大山町の松本建設は8年前から、手入れされない竹林が拡大すると山が壊れてしまうと危機感を募らせ、竹林整備事業を開始。竹を伐採し、専用の炉で竹炭を製造してきた。現在では年間約30トンを生産し、森林環境改善の一助となっている。竹は、大山町産100%だが、なくなった場合は県内の他地域の竹も使用する。
古くから行われている直火式の焙煎を採用し、こだわりの焙煎コーヒーを提供している重岡さんはこの県産竹炭に注目。「竹炭でコーヒー豆を焙煎して付加価値や特長を出せないか」と考え同社の竹炭を使ったコーヒー焙煎のチャレンジをスタートさせた。
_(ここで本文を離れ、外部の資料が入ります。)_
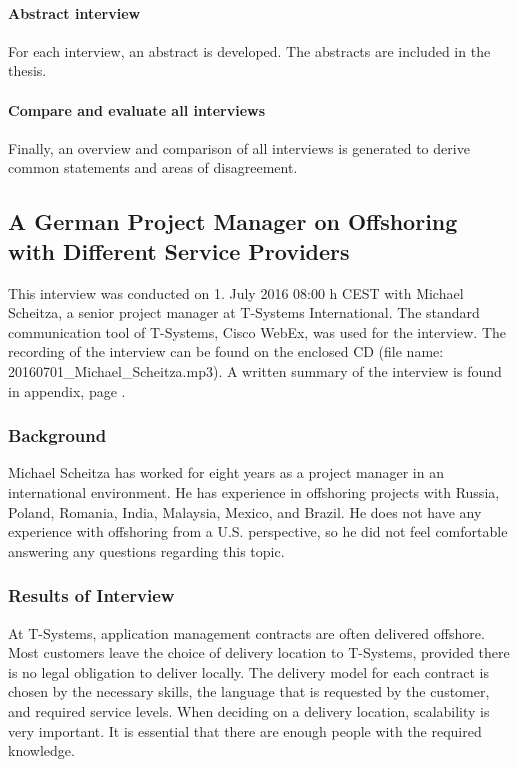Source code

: \paragraph{Abstract interview} For each interview, an abstract is developed. The abstracts are included in the thesis.

\paragraph{Compare and evaluate all interviews} Finally, an overview and comparison of all interviews is generated to derive common statements and areas of disagreement.

\newpage
\subsection{A German Project Manager on Offshoring with Different Service Providers}

This interview was conducted on 1. July 2016 08:00 h CEST with Michael Scheitza, a senior project manager at T-Systems International. The standard communication tool of T-Systems, Cisco WebEx, was used for the interview. The recording of the interview can be found on the enclosed CD (file name: 20160701\_Michael\_Scheitza.mp3). A written summary of the interview is found in appendix, page \pageref{int:Scheitza}.

\subsubsection{Background}
Michael Scheitza has worked for eight years as a project manager in an international environment. He has experience in offshoring projects with Russia, Poland, Romania, India, Malaysia, Mexico, and Brazil. He does not have any experience with offshoring from a U.S. perspective, so he did not feel comfortable answering any questions regarding this topic. 
\subsubsection{Results of Interview}
At T-Systems, application management contracts are often delivered offshore. Most customers leave the choice of delivery location to T-Systems, provided there is no legal obligation to deliver locally. The delivery model for each contract is chosen by the necessary skills, the language that is requested by the customer, and required service levels. When deciding on a delivery location, scalability is very important. It is essential that there are enough people with the required knowledge.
初めは焦げたり、逆に豆が中まで焼けなかったり思うようにはいかなかったが、試行錯誤を重ねて「バンブーチャコールコーヒー(竹炭珈琲)」が完成した。
竹炭はやわらかな火で、遠赤外線効果により豆の芯までふっくらと焼き上がるという。
「コーヒー豆本来の味を引き出し、豆の優れた苦み、竹炭ならではの香りを引き立てる」と重岡さんは自慢のコーヒーに満足そうだ。
竹炭パウダーは食用の炭としても活用できるため、竹炭パウダー入りのコーヒーも考案。「デトックス効果が期待できる」と顧客から好評を得ている。
ほかにも、竹炭は湿気取りに使ったり水に入れたり炊飯時にコメと一緒に炊いたり、さまざまに活用でき、乾燥させれば再利用もできるとあって活躍の場を広げている。県の環境を守りながら新たな県産商品を開発していくという一石二鳥の地域貢献活動が続く。